- **WHAT YOU NEED TO DO**:
Each line of the records that includes "titanium" should be found and copied.

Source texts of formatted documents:

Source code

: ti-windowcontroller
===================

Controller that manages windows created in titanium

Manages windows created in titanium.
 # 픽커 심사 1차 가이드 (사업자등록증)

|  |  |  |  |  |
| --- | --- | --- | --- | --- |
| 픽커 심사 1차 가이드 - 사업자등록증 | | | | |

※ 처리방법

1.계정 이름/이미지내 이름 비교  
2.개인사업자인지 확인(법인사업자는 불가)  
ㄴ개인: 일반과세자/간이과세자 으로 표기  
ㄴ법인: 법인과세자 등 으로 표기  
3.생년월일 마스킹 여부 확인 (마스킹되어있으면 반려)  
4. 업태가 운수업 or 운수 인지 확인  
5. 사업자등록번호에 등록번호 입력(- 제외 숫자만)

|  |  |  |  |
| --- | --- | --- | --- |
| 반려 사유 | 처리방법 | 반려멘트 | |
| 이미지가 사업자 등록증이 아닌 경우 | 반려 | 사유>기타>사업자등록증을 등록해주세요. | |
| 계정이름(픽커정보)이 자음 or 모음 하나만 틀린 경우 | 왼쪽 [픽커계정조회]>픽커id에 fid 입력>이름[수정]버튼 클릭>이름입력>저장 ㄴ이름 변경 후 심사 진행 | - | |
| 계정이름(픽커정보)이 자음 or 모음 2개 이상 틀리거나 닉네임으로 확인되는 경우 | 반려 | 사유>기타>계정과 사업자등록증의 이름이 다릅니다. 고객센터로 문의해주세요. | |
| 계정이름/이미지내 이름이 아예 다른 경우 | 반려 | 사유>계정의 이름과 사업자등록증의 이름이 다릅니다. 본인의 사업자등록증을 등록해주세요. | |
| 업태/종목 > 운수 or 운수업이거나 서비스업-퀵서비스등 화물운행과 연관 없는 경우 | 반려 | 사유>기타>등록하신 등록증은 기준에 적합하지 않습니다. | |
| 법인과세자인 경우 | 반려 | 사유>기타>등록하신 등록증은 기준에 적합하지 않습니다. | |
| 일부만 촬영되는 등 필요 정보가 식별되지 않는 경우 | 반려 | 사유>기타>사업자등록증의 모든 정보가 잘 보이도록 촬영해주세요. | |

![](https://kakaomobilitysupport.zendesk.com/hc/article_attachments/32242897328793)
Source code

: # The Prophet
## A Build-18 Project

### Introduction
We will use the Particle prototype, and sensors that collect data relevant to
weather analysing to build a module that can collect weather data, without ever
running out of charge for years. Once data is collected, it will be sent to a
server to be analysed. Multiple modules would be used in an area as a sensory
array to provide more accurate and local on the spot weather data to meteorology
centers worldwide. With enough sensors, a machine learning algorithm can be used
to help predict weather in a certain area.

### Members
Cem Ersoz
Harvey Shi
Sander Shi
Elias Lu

- **OUTPUT**:
Controller that manages windows created in titanium
Manages windows created in titanium.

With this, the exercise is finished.